Return each line of the records below in which the string "TeeRevTweets" turns up.

*****

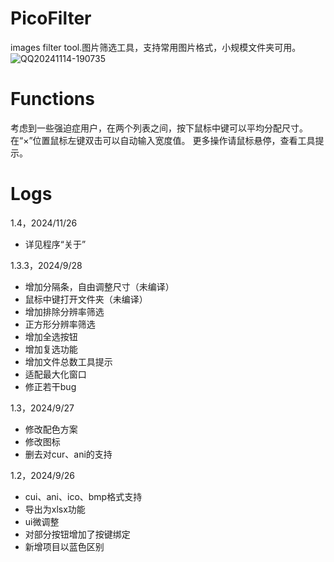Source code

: # PicoFilter
 images filter tool.图片筛选工具，支持常用图片格式，小规模文件夹可用。
![QQ20241114-190735](https://github.com/user-attachments/assets/1d486b27-b104-4790-ab6b-d4d0d68a6591)
# Functions
考虑到一些强迫症用户，在两个列表之间，按下鼠标中键可以平均分配尺寸。
在“×”位置鼠标左键双击可以自动输入宽度值。
更多操作请鼠标悬停，查看工具提示。
# Logs
1.4，2024/11/26
+ 详见程序“关于”

 1.3.3，2024/9/28
+ 增加分隔条，自由调整尺寸（未编译）
+ 鼠标中键打开文件夹（未编译）
+ 增加排除分辨率筛选
+ 正方形分辨率筛选
+ 增加全选按钮
+ 增加复选功能
+ 增加文件总数工具提示
+ 适配最大化窗口
+ 修正若干bug

 1.3，2024/9/27
+ 修改配色方案
+ 修改图标
+ 删去对cur、ani的支持
 
1.2，2024/9/26
+ cui、ani、ico、bmp格式支持
+ 导出为xlsx功能
+ ui微调整
+ 对部分按钮增加了按键绑定
+ 新增项目以蓝色区别
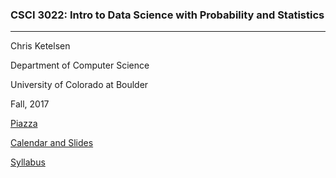 ### CSCI 3022: Intro to Data Science with Probability and Statistics 
***

Chris Ketelsen

Department of Computer Science

University of Colorado at Boulder 

Fall, 2017 

[Piazza](piazza.com/colorado/fall2017/csci3022/home)

[Calendar and Slides](https://github.com/chrisketelsen/CSCI3022-Intro-Data-Science/blob/master/resources/schedule.md)

[Syllabus](https://github.com/chrisketelsen/CSCI3022-Intro-Data-Science/blob/master/resources/syllabus.md)
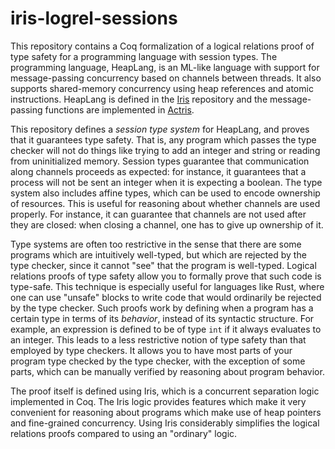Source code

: # iris-logrel-sessions
This repository contains a Coq formalization of a logical relations proof of type safety for a programming language with session types. The programming language, HeapLang, is an ML-like language with support for message-passing concurrency based on channels between threads. It also supports shared-memory concurrency using heap references and atomic instructions. HeapLang is defined in the [Iris](https://gitlab.mpi-sws.org/iris/iris) repository and the message-passing functions are implemented in [Actris](https://gitlab.mpi-sws.org/jihgfee/actris/).

This repository defines a _session type system_ for HeapLang, and proves that it guarantees type safety. That is, any program which passes the type checker will not do things like trying to add an integer and string or reading from uninitialized memory. Session types guarantee that communication along channels proceeds as expected: for instance, it guarantees that a process will not be sent an integer when it is expecting a boolean. The type system also includes affine types, which can be used to encode ownership of resources. This is useful for reasoning about whether channels are used properly. For instance, it can guarantee that channels are not used after they are closed: when closing a channel, one has to give up ownership of it.

Type systems are often too restrictive in the sense that there are some programs which are intuitively well-typed, but which are rejected by the type checker, since it cannot "see" that the program is well-typed. Logical relations proofs of type safety allow you to formally prove that such code is type-safe. This technique is especially useful for languages like Rust, where one can use "unsafe" blocks to write code that would ordinarily be rejected by the type checker. Such proofs work by defining when a program has a certain type in terms of its _behavior_, instead of its syntactic structure. For example, an expression is defined to be of type `int` if it always evaluates to an integer. This leads to a less restrictive notion of type safety than that employed by type checkers. It allows you to have most parts of your program type checked by the type checker, with the exception of some parts, which can be manually verified by reasoning about program behavior.

The proof itself is defined using Iris, which is a concurrent separation logic implemented in Coq. The Iris logic provides features which make it very convenient for reasoning about programs which make use of heap pointers and fine-grained concurrency. Using Iris considerably simplifies the logical relations proofs compared to using an "ordinary" logic.
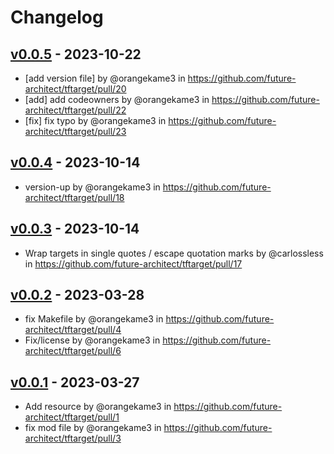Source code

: # Changelog

## [v0.0.5](https://github.com/future-architect/tftarget/compare/v0.0.4...v0.0.5) - 2023-10-22
- [add version file] by @orangekame3 in https://github.com/future-architect/tftarget/pull/20
- [add] add codeowners by @orangekame3 in https://github.com/future-architect/tftarget/pull/22
- [fix] fix typo by @orangekame3 in https://github.com/future-architect/tftarget/pull/23

## [v0.0.4](https://github.com/future-architect/tftarget/compare/v0.0.3...v0.0.4) - 2023-10-14
- version-up by @orangekame3 in https://github.com/future-architect/tftarget/pull/18

## [v0.0.3](https://github.com/future-architect/tftarget/compare/v0.0.2...v0.0.3) - 2023-10-14
- Wrap targets in single quotes / escape quotation marks by @carlossless in https://github.com/future-architect/tftarget/pull/17

## [v0.0.2](https://github.com/future-architect/tftarget/compare/v0.0.1...v0.0.2) - 2023-03-28
- fix Makefile by @orangekame3 in https://github.com/future-architect/tftarget/pull/4
- Fix/license by @orangekame3 in https://github.com/future-architect/tftarget/pull/6

## [v0.0.1](https://github.com/future-architect/tftarget/commits/v0.0.1) - 2023-03-27
- Add resource by @orangekame3 in https://github.com/future-architect/tftarget/pull/1
- fix mod file by @orangekame3 in https://github.com/future-architect/tftarget/pull/3

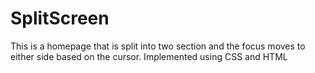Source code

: # SplitScreen
This is a homepage that is split into two section and the focus moves to either side based on the cursor. Implemented using CSS and HTML
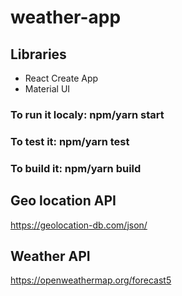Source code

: # weather-app
## Libraries
 * React Create App
 * Material UI

### To run it localy: npm/yarn start
### To test it: npm/yarn test
### To build it: npm/yarn build
## Geo location API 
https://geolocation-db.com/json/

## Weather API
https://openweathermap.org/forecast5

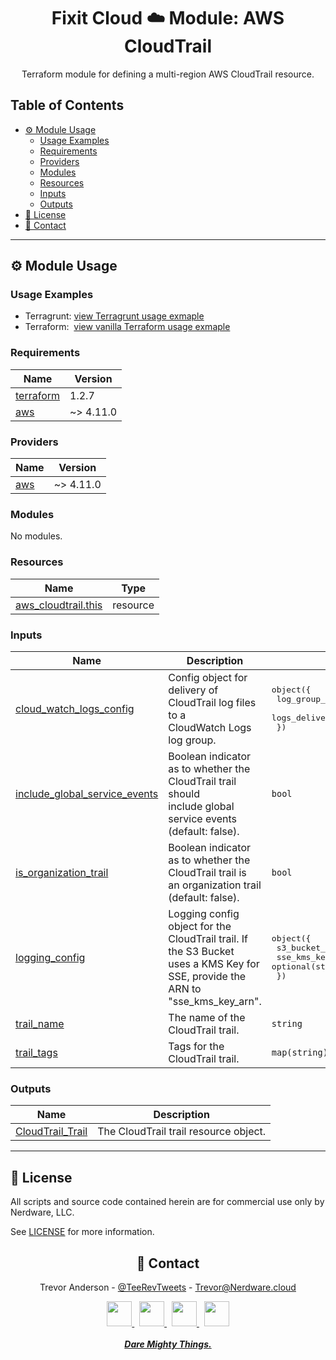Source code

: <div align="center">
  <h1>Fixit Cloud ☁️ Module: AWS CloudTrail</h2>

Terraform module for defining a multi-region AWS CloudTrail resource.

</div>

<h2>Table of Contents</h2>

- [⚙️ Module Usage](#️-module-usage)
  - [Usage Examples](#usage-examples)
  - [Requirements](#requirements)
  - [Providers](#providers)
  - [Modules](#modules)
  - [Resources](#resources)
  - [Inputs](#inputs)
  - [Outputs](#outputs)
- [📝 License](#-license)
- [💬 Contact](#-contact)

<!-- BEGINNING OF PRE-COMMIT-TERRAFORM DOCS HOOK -->
<!-- prettier-ignore-start -->

---

## ⚙️ Module Usage

### Usage Examples

- Terragrunt: [view Terragrunt usage exmaple](examples/terragrunt.hcl)
- Terraform: &nbsp;[view vanilla Terraform usage exmaple](examples/terraform.tf)

### Requirements

| Name                                                                     | Version   |
| ------------------------------------------------------------------------ | --------- |
| <a name="requirement_terraform"></a> [terraform](#requirement_terraform) | 1.2.7     |
| <a name="requirement_aws"></a> [aws](#requirement_aws)                   | ~> 4.11.0 |

### Providers

| Name                                             | Version   |
| ------------------------------------------------ | --------- |
| <a name="provider_aws"></a> [aws](#provider_aws) | ~> 4.11.0 |

### Modules

No modules.

### Resources

| Name                                                                                                          | Type     |
| ------------------------------------------------------------------------------------------------------------- | -------- |
| [aws_cloudtrail.this](https://registry.terraform.io/providers/hashicorp/aws/latest/docs/resources/cloudtrail) | resource |

### Inputs

| Name                                                                                                                     | Description                                                                                                                       | Type                                                                                              | Default | Required |
| ------------------------------------------------------------------------------------------------------------------------ | --------------------------------------------------------------------------------------------------------------------------------- | ------------------------------------------------------------------------------------------------- | ------- | :------: |
| <a name="input_cloud_watch_logs_config"></a> [cloud_watch_logs_config](#input_cloud_watch_logs_config)                   | Config object for delivery of CloudTrail log files to a<br>CloudWatch Logs log group.                                             | <pre>object({<br> log_group_arn = string<br> logs_delivery_service_role_arn = string<br> })</pre> | n/a     |   yes    |
| <a name="input_include_global_service_events"></a> [include_global_service_events](#input_include_global_service_events) | Boolean indicator as to whether the CloudTrail trail should<br>include global service events (default: false).                    | `bool`                                                                                            | `false` |    no    |
| <a name="input_is_organization_trail"></a> [is_organization_trail](#input_is_organization_trail)                         | Boolean indicator as to whether the CloudTrail trail is<br>an organization trail (default: false).                                | `bool`                                                                                            | `false` |    no    |
| <a name="input_logging_config"></a> [logging_config](#input_logging_config)                                              | Logging config object for the CloudTrail trail. If the S3 Bucket<br>uses a KMS Key for SSE, provide the ARN to "sse_kms_key_arn". | <pre>object({<br> s3_bucket_name = string<br> sse_kms_key_arn = optional(string)<br> })</pre>     | n/a     |   yes    |
| <a name="input_trail_name"></a> [trail_name](#input_trail_name)                                                          | The name of the CloudTrail trail.                                                                                                 | `string`                                                                                          | n/a     |   yes    |
| <a name="input_trail_tags"></a> [trail_tags](#input_trail_tags)                                                          | Tags for the CloudTrail trail.                                                                                                    | `map(string)`                                                                                     | `null`  |    no    |

### Outputs

| Name                                                                                | Description                           |
| ----------------------------------------------------------------------------------- | ------------------------------------- |
| <a name="output_CloudTrail_Trail"></a> [CloudTrail_Trail](#output_CloudTrail_Trail) | The CloudTrail trail resource object. |

---

## 📝 License

All scripts and source code contained herein are for commercial use only by Nerdware, LLC.

See [LICENSE](/LICENSE) for more information.

<div align="center" style="margin-top:30px;">

## 💬 Contact

Trevor Anderson - [@TeeRevTweets](https://twitter.com/teerevtweets) - [Trevor@Nerdware.cloud](mailto:trevor@nerdware.cloud)

  <a href="https://www.youtube.com/channel/UCguSCK_j1obMVXvv-DUS3ng">
    <img src="../.github/assets/YouTube\_icon\_circle.svg" height="40" />
  </a>
  &nbsp;
  <a href="https://www.linkedin.com/in/meet-trevor-anderson/">
    <img src="../.github/assets/LinkedIn\_icon\_circle.svg" height="40" />
  </a>
  &nbsp;
  <a href="https://twitter.com/TeeRevTweets">
    <img src="../.github/assets/Twitter\_icon\_circle.svg" height="40" />
  </a>
  &nbsp;
  <a href="mailto:trevor@nerdware.cloud">
    <img src="../.github/assets/email\_icon\_circle.svg" height="40" />
  </a>
  <br><br>

  <a href="https://daremightythings.co/">
    <strong><i>Dare Mighty Things.</i></strong>
  </a>

</div>
<!-- prettier-ignore-end -->
<!-- END OF PRE-COMMIT-TERRAFORM DOCS HOOK -->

*****

# EXPECTED ANSWER
Trevor Anderson - [@TeeRevTweets](https://twitter.com/teerevtweets) - [Trevor@Nerdware.cloud](mailto:trevor@nerdware.cloud)
  <a href="https://twitter.com/TeeRevTweets">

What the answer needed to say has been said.